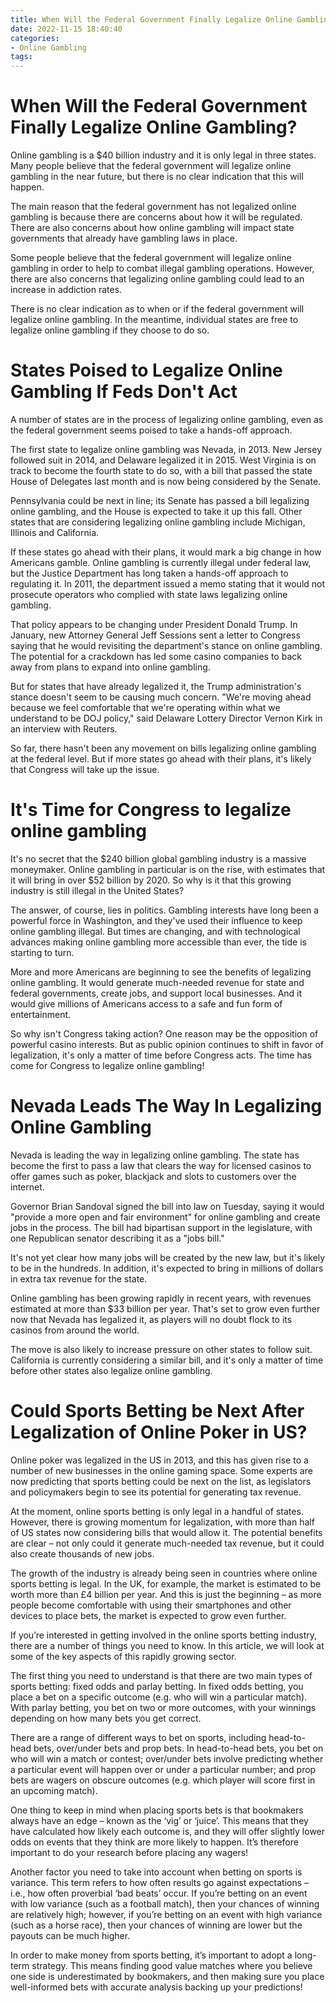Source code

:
 ```yaml
---
title: When Will the Federal Government Finally Legalize Online Gambling
date: 2022-11-15 18:40:40
categories:
- Online Gambling
tags:
---
```



#  When Will the Federal Government Finally Legalize Online Gambling?

Online gambling is a $40 billion industry and it is only legal in three states. Many people believe that the federal government will legalize online gambling in the near future, but there is no clear indication that this will happen.

The main reason that the federal government has not legalized online gambling is because there are concerns about how it will be regulated. There are also concerns about how online gambling will impact state governments that already have gambling laws in place.

Some people believe that the federal government will legalize online gambling in order to help to combat illegal gambling operations. However, there are also concerns that legalizing online gambling could lead to an increase in addiction rates.

There is no clear indication as to when or if the federal government will legalize online gambling. In the meantime, individual states are free to legalize online gambling if they choose to do so.

#  States Poised to Legalize Online Gambling If Feds Don't Act

A number of states are in the process of legalizing online gambling, even as the federal government seems poised to take a hands-off approach.

The first state to legalize online gambling was Nevada, in 2013. New Jersey followed suit in 2014, and Delaware legalized it in 2015. West Virginia is on track to become the fourth state to do so, with a bill that passed the state House of Delegates last month and is now being considered by the Senate.

Pennsylvania could be next in line; its Senate has passed a bill legalizing online gambling, and the House is expected to take it up this fall. Other states that are considering legalizing online gambling include Michigan, Illinois and California.

If these states go ahead with their plans, it would mark a big change in how Americans gamble. Online gambling is currently illegal under federal law, but the Justice Department has long taken a hands-off approach to regulating it. In 2011, the department issued a memo stating that it would not prosecute operators who complied with state laws legalizing online gambling.

That policy appears to be changing under President Donald Trump. In January, new Attorney General Jeff Sessions sent a letter to Congress saying that he would revisiting the department's stance on online gambling. The potential for a crackdown has led some casino companies to back away from plans to expand into online gambling.

But for states that have already legalized it, the Trump administration's stance doesn't seem to be causing much concern. "We're moving ahead because we feel comfortable that we're operating within what we understand to be DOJ policy," said Delaware Lottery Director Vernon Kirk in an interview with Reuters.

So far, there hasn't been any movement on bills legalizing online gambling at the federal level. But if more states go ahead with their plans, it's likely that Congress will take up the issue.

#  It's Time for Congress to legalize online gambling

It's no secret that the $240 billion global gambling industry is a massive moneymaker. Online gambling in particular is on the rise, with estimates that it will bring in over $52 billion by 2020. So why is it that this growing industry is still illegal in the United States?

The answer, of course, lies in politics. Gambling interests have long been a powerful force in Washington, and they've used their influence to keep online gambling illegal. But times are changing, and with technological advances making online gambling more accessible than ever, the tide is starting to turn.

More and more Americans are beginning to see the benefits of legalizing online gambling. It would generate much-needed revenue for state and federal governments, create jobs, and support local businesses. And it would give millions of Americans access to a safe and fun form of entertainment.

So why isn't Congress taking action? One reason may be the opposition of powerful casino interests. But as public opinion continues to shift in favor of legalization, it's only a matter of time before Congress acts. The time has come for Congress to legalize online gambling!

#  Nevada Leads The Way In Legalizing Online Gambling

Nevada is leading the way in legalizing online gambling. The state has become the first to pass a law that clears the way for licensed casinos to offer games such as poker, blackjack and slots to customers over the internet.

Governor Brian Sandoval signed the bill into law on Tuesday, saying it would "provide a more open and fair environment" for online gambling and create jobs in the process. The bill had bipartisan support in the legislature, with one Republican senator describing it as a "jobs bill."

It's not yet clear how many jobs will be created by the new law, but it's likely to be in the hundreds. In addition, it's expected to bring in millions of dollars in extra tax revenue for the state.

Online gambling has been growing rapidly in recent years, with revenues estimated at more than $33 billion per year. That's set to grow even further now that Nevada has legalized it, as players will no doubt flock to its casinos from around the world.

The move is also likely to increase pressure on other states to follow suit. California is currently considering a similar bill, and it's only a matter of time before other states also legalize online gambling.

#  Could Sports Betting be Next After Legalization of Online Poker in US?

Online poker was legalized in the US in 2013, and this has given rise to a number of new businesses in the online gaming space. Some experts are now predicting that sports betting could be next on the list, as legislators and policymakers begin to see its potential for generating tax revenue.

At the moment, online sports betting is only legal in a handful of states. However, there is growing momentum for legalization, with more than half of US states now considering bills that would allow it. The potential benefits are clear – not only could it generate much-needed tax revenue, but it could also create thousands of new jobs.

The growth of the industry is already being seen in countries where online sports betting is legal. In the UK, for example, the market is estimated to be worth more than £4 billion per year. And this is just the beginning – as more people become comfortable with using their smartphones and other devices to place bets, the market is expected to grow even further.

If you’re interested in getting involved in the online sports betting industry, there are a number of things you need to know. In this article, we will look at some of the key aspects of this rapidly growing sector.

The first thing you need to understand is that there are two main types of sports betting: fixed odds and parlay betting. In fixed odds betting, you place a bet on a specific outcome (e.g. who will win a particular match). With parlay betting, you bet on two or more outcomes, with your winnings depending on how many bets you get correct.

There are a range of different ways to bet on sports, including head-to-head bets, over/under bets and prop bets. In head-to-head bets, you bet on who will win a match or contest; over/under bets involve predicting whether a particular event will happen over or under a particular number; and prop bets are wagers on obscure outcomes (e.g. which player will score first in an upcoming match).

One thing to keep in mind when placing sports bets is that bookmakers always have an edge – known as the ‘vig’ or ‘juice’. This means that they have calculated how likely each outcome is, and they will offer slightly lower odds on events that they think are more likely to happen. It’s therefore important to do your research before placing any wagers!

Another factor you need to take into account when betting on sports is variance. This term refers to how often results go against expectations – i.e., how often proverbial ‘bad beats’ occur. If you’re betting on an event with low variance (such as a football match), then your chances of winning are relatively high; however, if you’re betting on an event with high variance (such as a horse race), then your chances of winning are lower but the payouts can be much higher.

In order to make money from sports betting, it’s important to adopt a long-term strategy. This means finding good value matches where you believe one side is underestimated by bookmakers, and then making sure you place well-informed bets with accurate analysis backing up your predictions!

════════════════

→ **The task**
Scan the entries above for the string "expected" and copy each line that contains it.

→ **Response to the exercise**
Pennsylvania could be next in line; its Senate has passed a bill legalizing online gambling, and the House is expected to take it up this fall. Other states that are considering legalizing online gambling include Michigan, Illinois and California.
It's not yet clear how many jobs will be created by the new law, but it's likely to be in the hundreds. In addition, it's expected to bring in millions of dollars in extra tax revenue for the state.
The growth of the industry is already being seen in countries where online sports betting is legal. In the UK, for example, the market is estimated to be worth more than £4 billion per year. And this is just the beginning – as more people become comfortable with using their smartphones and other devices to place bets, the market is expected to grow even further.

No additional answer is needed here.